5 Reasons Why Role Play Is Important For Kids
As we expand our range of pretend play toys, I'd like to share with you my top 5 discoveries on the importance of role play for children. Role play:
1: Encourages creativity and imagination
Pretend play helps children naturally develop and use their cognitive abilities and skills. Through using their imagination regularly, they develop creativity and learn to think for themselves. In a society where we are so keen on school results, it’s even more important to create a space where children are free to express themselves and live in a magical realm of possibility. I love this quote below, it helps me to let go of my pre-conceived ideas of knowledge:
“Imagination is more important than knowledge. For knowledge is limited to all we now know and understand, while imagination embraces the entire world, and all there ever will be to know and understand.” Albert Einstein
2: Fosters social and emotional development
Empathy is developed though role play. Children learn to sympathise and understand certain emotional situations. When children pretend to be someone else, or use objects as something else, they are experimenting with different social situations as well as different emotions. They learn how to interact, cooperate and collaborate with each other in order to play. It’s a safe environment for them to express themselves and overcome anxieties or fears.
3: Improves communication and language
Children are amazing at picking up words we use or that they have heard through teachers, friends and other adults. Pretend play helps to understand the power of language and how to use these words in various scenarios. It also encourages them to listen to what is being said. I have often tried not too laugh when my little one uses such adult words in the right context, such as ‘I am so frustrated’. She does not know exactly what it means but she understands the emotion. You can create all sorts of fun play scenarios and encourage your little ones to use new words associated with the task at hand, like being at the train station, travelling or shopping.
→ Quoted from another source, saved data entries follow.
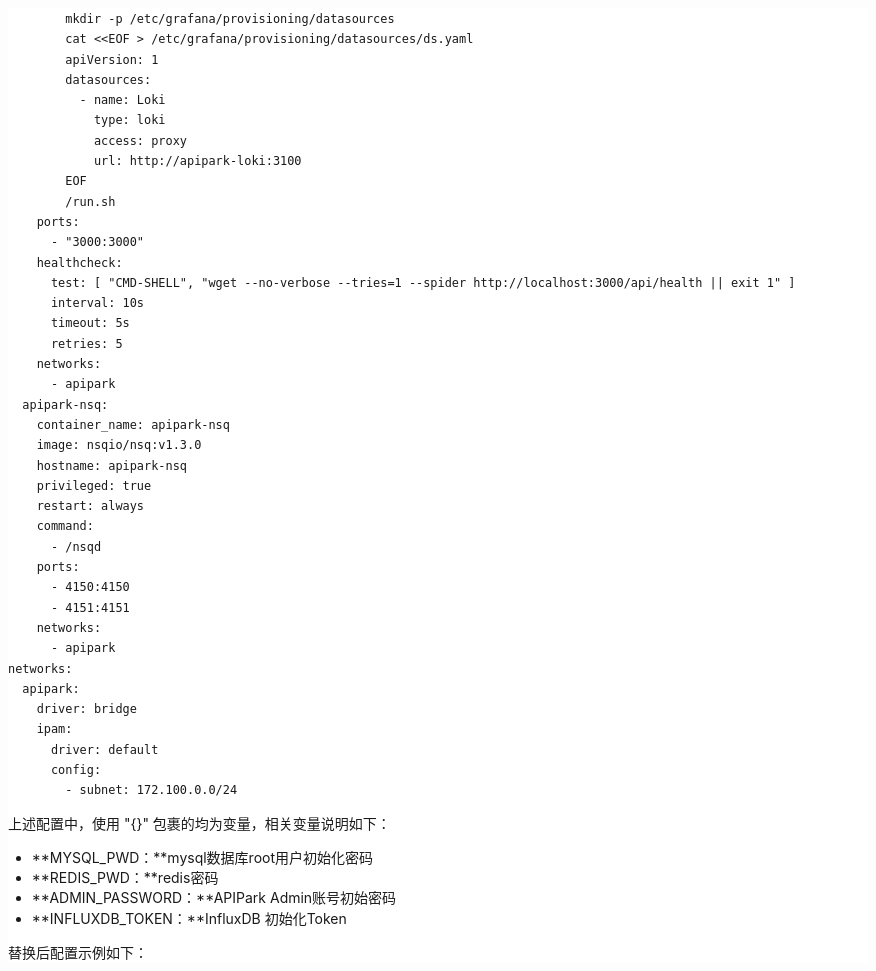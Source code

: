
 ```
        mkdir -p /etc/grafana/provisioning/datasources
        cat <<EOF > /etc/grafana/provisioning/datasources/ds.yaml
        apiVersion: 1
        datasources:
          - name: Loki
            type: loki
            access: proxy
            url: http://apipark-loki:3100
        EOF
        /run.sh
    ports:
      - "3000:3000"
    healthcheck:
      test: [ "CMD-SHELL", "wget --no-verbose --tries=1 --spider http://localhost:3000/api/health || exit 1" ]
      interval: 10s
      timeout: 5s
      retries: 5
    networks:
      - apipark
  apipark-nsq:
    container_name: apipark-nsq
    image: nsqio/nsq:v1.3.0
    hostname: apipark-nsq
    privileged: true
    restart: always
    command:
      - /nsqd
    ports:
      - 4150:4150
      - 4151:4151
    networks:
      - apipark
networks:
  apipark:
    driver: bridge
    ipam:
      driver: default
      config:
        - subnet: 172.100.0.0/24

```

上述配置中，使用 "{}" 包裹的均为变量，相关变量说明如下：

- **MYSQL_PWD：**mysql数据库root用户初始化密码
- **REDIS_PWD：**redis密码
- **ADMIN_PASSWORD：**APIPark Admin账号初始密码
- **INFLUXDB_TOKEN：**InfluxDB 初始化Token

替换后配置示例如下：
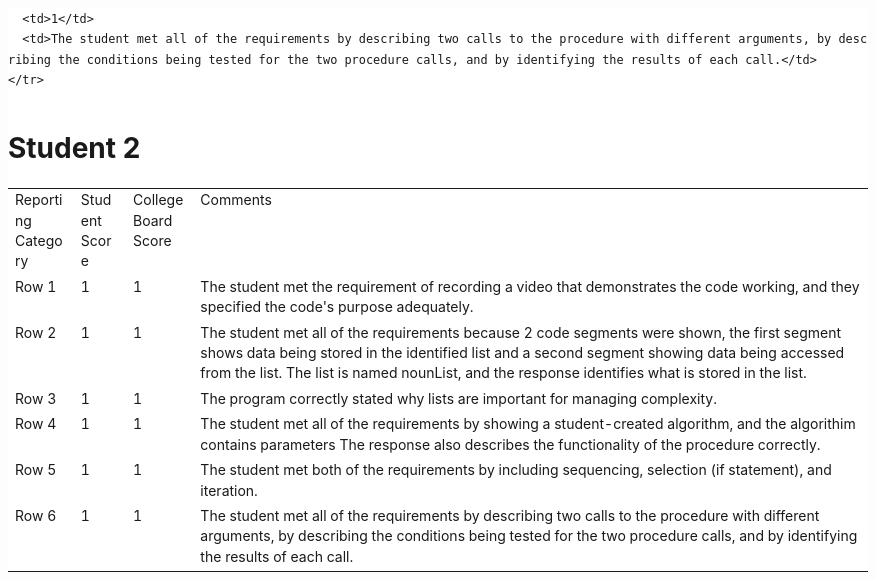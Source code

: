       <td>1</td>
      <td>The student met all of the requirements by describing two calls to the procedure with different arguments, by describing the conditions being tested for the two procedure calls, and by identifying the results of each call.</td>
    </tr>
  </tbody>
</table>


# Student 2


<table>
  <tbody>
    <tr>
      <td>Reporting Category</td>
      <td>Student Score</td>
      <td>College Board Score</td>
      <td>Comments</td>
    </tr>
    <tr>
      <td>Row 1</td>
      <td>1</td>
      <td>1</td>
      <td>The student met the requirement of recording a video that demonstrates the code working, and they specified the code's purpose adequately.</td>
    </tr>
        <tr>
      <td>Row 2</td>
      <td>1</td>
      <td>1</td>
      <td>The student met all of the requirements because 2 code segments were shown, the first segment shows data being stored in the identified list and a second segment showing data being accessed from the list. The list is named nounList, and the response identifies what is stored in the list.</td>
    </tr>
    <tr>
      <td>Row 3</td>
      <td>1</td>
      <td>1</td>
      <td>The program correctly stated why lists are important for managing complexity.</td>
    </tr>
        <tr>
      <td>Row 4</td>
      <td>1</td>
      <td>1</td>
      <td>The student met all of the requirements by showing a student-created algorithm, and the algorithim contains parameters The response also describes the functionality of the procedure correctly.</td>
    </tr>
        <tr>
      <td>Row 5</td>
      <td>1</td>
      <td>1</td>
      <td>The student met both of the requirements by including sequencing, selection (if statement), and iteration.</td>
    </tr>
        <tr>
      <td>Row 6</td>
      <td>1</td>
      <td>1</td>
      <td>The student met all of the requirements by describing two calls to the procedure with different arguments, by describing the conditions being tested for the two procedure calls, and by identifying the results of each call.</td>
    </tr>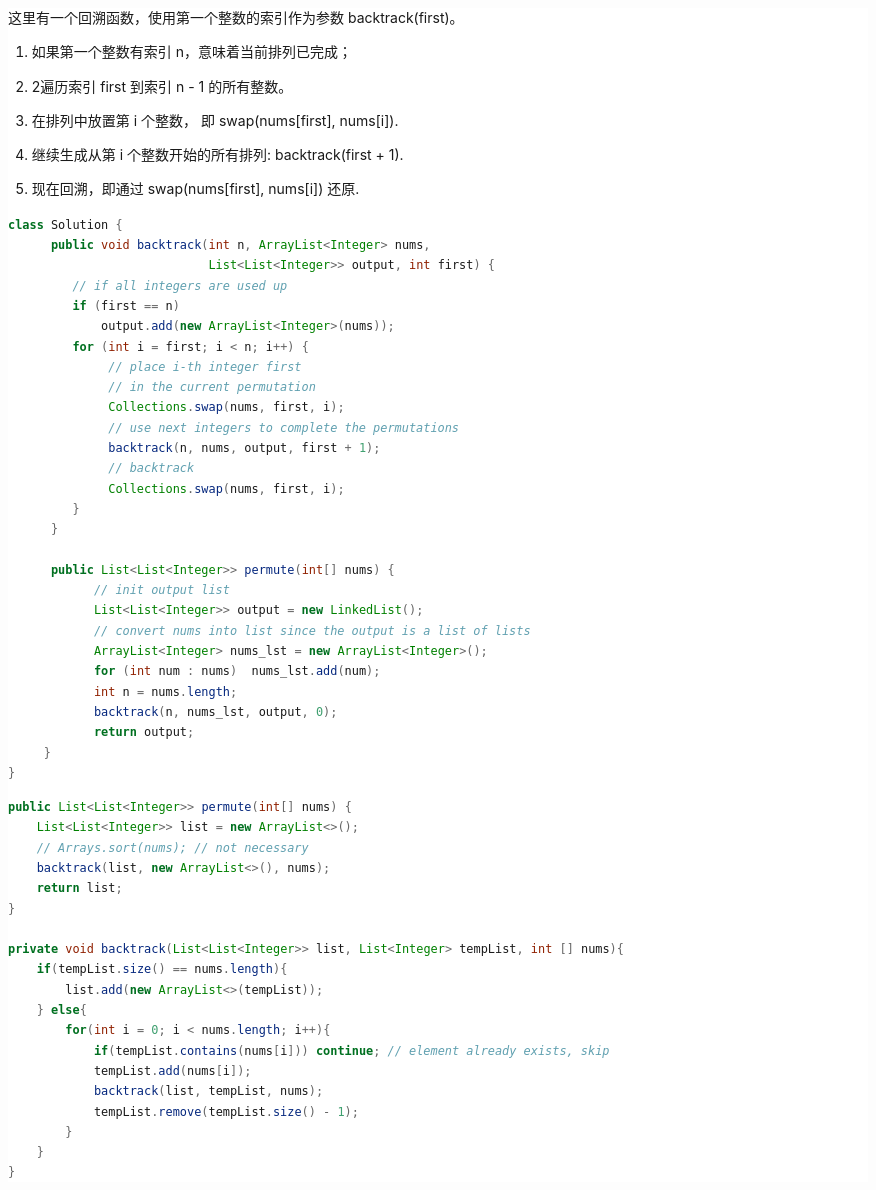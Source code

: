 这里有一个回溯函数，使用第一个整数的索引作为参数 backtrack(first)。

1. 如果第一个整数有索引 n，意味着当前排列已完成；
2. 2遍历索引 first 到索引 n - 1 的所有整数。

3. 在排列中放置第 i 个整数， 即 swap(nums[first], nums[i]).

4. 继续生成从第 i 个整数开始的所有排列: backtrack(first + 1).

5. 现在回溯，即通过 swap(nums[first], nums[i]) 还原.

```java
class Solution {
      public void backtrack(int n, ArrayList<Integer> nums, 
                            List<List<Integer>> output, int first) {
         // if all integers are used up
         if (first == n)
          	 output.add(new ArrayList<Integer>(nums));
         for (int i = first; i < n; i++) {
              // place i-th integer first 
              // in the current permutation
              Collections.swap(nums, first, i);
              // use next integers to complete the permutations
              backtrack(n, nums, output, first + 1);
              // backtrack
              Collections.swap(nums, first, i);
         }
      }

      public List<List<Integer>> permute(int[] nums) {
            // init output list
            List<List<Integer>> output = new LinkedList();
            // convert nums into list since the output is a list of lists
            ArrayList<Integer> nums_lst = new ArrayList<Integer>();
            for (int num : nums)  nums_lst.add(num);
            int n = nums.length;
            backtrack(n, nums_lst, output, 0);
            return output;
     }
}
```

```java
public List<List<Integer>> permute(int[] nums) {
   	List<List<Integer>> list = new ArrayList<>();
   	// Arrays.sort(nums); // not necessary
   	backtrack(list, new ArrayList<>(), nums);
   	return list;
}

private void backtrack(List<List<Integer>> list, List<Integer> tempList, int [] nums){
   	if(tempList.size() == nums.length){
      	list.add(new ArrayList<>(tempList));
   	} else{
      	for(int i = 0; i < nums.length; i++){ 
         	if(tempList.contains(nums[i])) continue; // element already exists, skip
         	tempList.add(nums[i]);
         	backtrack(list, tempList, nums);
         	tempList.remove(tempList.size() - 1);
      	}
   	}
} 
```
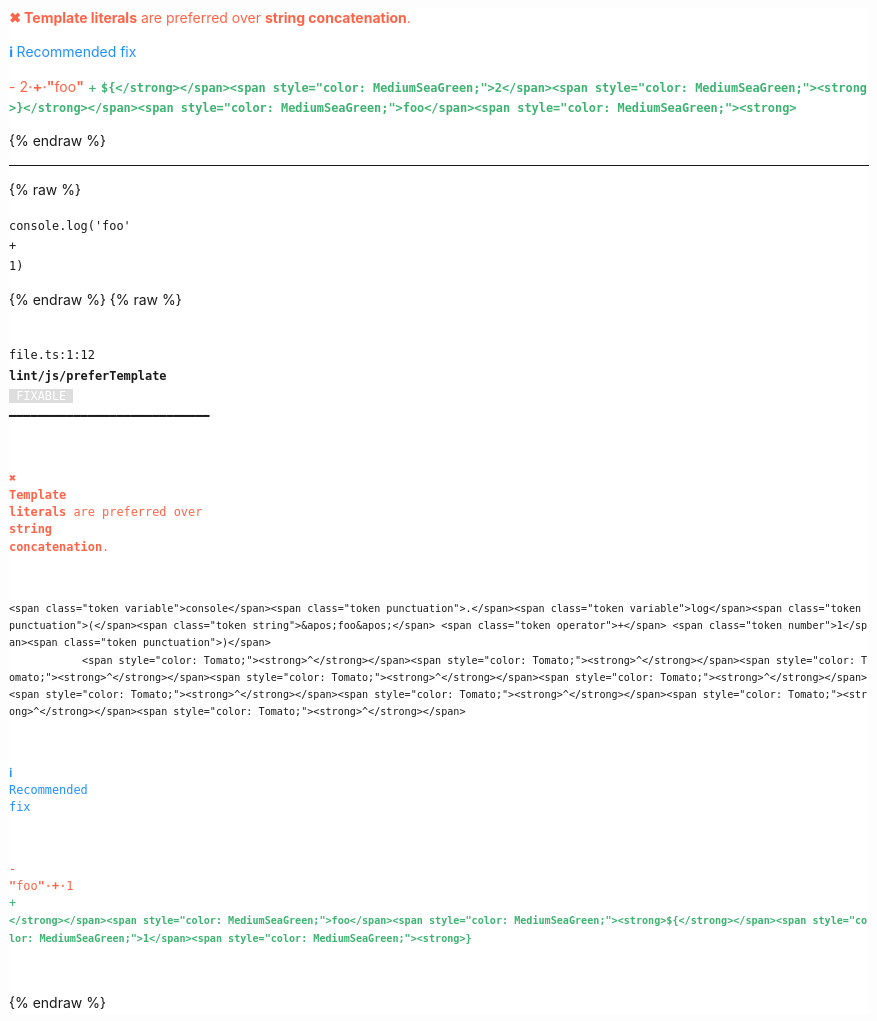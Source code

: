   <strong><span style="color: Tomato;">✖ </span></strong><span style="color: Tomato;"><strong>Template literals</strong></span><span style="color: Tomato;"> are preferred over </span><span style="color: Tomato;"><strong>string concatenation</strong></span><span style="color: Tomato;">.</span>

  <strong><span style="color: DodgerBlue;">ℹ </span></strong><span style="color: DodgerBlue;">Recommended fix</span>

  <span style="color: Tomato;">-</span> <span style="color: Tomato;">2</span><span style="color: Tomato;"><strong><span style="opacity: 0.8;">&middot;</span></strong></span><span style="color: Tomato;"><strong>+</strong></span><span style="color: Tomato;"><strong><span style="opacity: 0.8;">&middot;</span></strong></span><span style="color: Tomato;"><strong>&quot;</strong></span><span style="color: Tomato;">foo</span><span style="color: Tomato;"><strong>&quot;</strong></span>
  <span style="color: MediumSeaGreen;">+</span> <span style="color: MediumSeaGreen;"><strong>`${</strong></span><span style="color: MediumSeaGreen;">2</span><span style="color: MediumSeaGreen;"><strong>}</strong></span><span style="color: MediumSeaGreen;">foo</span><span style="color: MediumSeaGreen;"><strong>`</strong></span>

</code></pre>{% endraw %}

---------------

{% raw %}<pre class="language-text"><code class="language-text"><span class="token variable">console</span><span class="token punctuation">.</span><span class="token variable">log</span><span class="token punctuation">(</span><span class="token string">&apos;foo&apos;</span> <span class="token operator">+</span> <span class="token number">1</span><span class="token punctuation">)</span></code></pre>{% endraw %}
{% raw %}<pre class="language-text"><code class="language-text">
 <span style="text-decoration-style: dotted;">file.ts:1:12</span> <strong>lint/js/preferTemplate</strong> <span style="color: white; background-color: #ddd;"> FIXABLE </span> ━━━━━━━━━━━━━━━━━━━━━━━━━━━━

  <strong><span style="color: Tomato;">✖ </span></strong><span style="color: Tomato;"><strong>Template literals</strong></span><span style="color: Tomato;"> are preferred over </span><span style="color: Tomato;"><strong>string concatenation</strong></span><span style="color: Tomato;">.</span>

    <span class="token variable">console</span><span class="token punctuation">.</span><span class="token variable">log</span><span class="token punctuation">(</span><span class="token string">&apos;foo&apos;</span> <span class="token operator">+</span> <span class="token number">1</span><span class="token punctuation">)</span>
                <span style="color: Tomato;"><strong>^</strong></span><span style="color: Tomato;"><strong>^</strong></span><span style="color: Tomato;"><strong>^</strong></span><span style="color: Tomato;"><strong>^</strong></span><span style="color: Tomato;"><strong>^</strong></span><span style="color: Tomato;"><strong>^</strong></span><span style="color: Tomato;"><strong>^</strong></span><span style="color: Tomato;"><strong>^</strong></span><span style="color: Tomato;"><strong>^</strong></span>

  <strong><span style="color: DodgerBlue;">ℹ </span></strong><span style="color: DodgerBlue;">Recommended fix</span>

  <span style="color: Tomato;">-</span> <span style="color: Tomato;"><strong>&quot;</strong></span><span style="color: Tomato;">foo</span><span style="color: Tomato;"><strong>&quot;</strong></span><span style="color: Tomato;"><strong><span style="opacity: 0.8;">&middot;</span></strong></span><span style="color: Tomato;"><strong>+</strong></span><span style="color: Tomato;"><strong><span style="opacity: 0.8;">&middot;</span></strong></span><span style="color: Tomato;">1</span>
  <span style="color: MediumSeaGreen;">+</span> <span style="color: MediumSeaGreen;"><strong>`</strong></span><span style="color: MediumSeaGreen;">foo</span><span style="color: MediumSeaGreen;"><strong>${</strong></span><span style="color: MediumSeaGreen;">1</span><span style="color: MediumSeaGreen;"><strong>}`</strong></span>

</code></pre>{% endraw %}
4: Develops thinking, learning & problem solving skills
The very nature of imaginative play means that children will have to decide what they are going to play, with whom, what the rules are, what they need in order to play or what to do when something goes wrong - all of this needs cognitive thinking. A skill they will use for the rest of their lives. You can also use props, such as pretend food, books, coins to help your child learn about healthy eating, numeracy and literacy.
5: Supports physical development
Running, jumping, climbing, pretending to be Vikings on a quest to discover new lands or pirates fighting, pretend play is often physical and a great way to develop motor skills. Even the simple act of changing a doll's dress, braiding hair, using coins, dishing up pretend food aides the development of fine motor skills.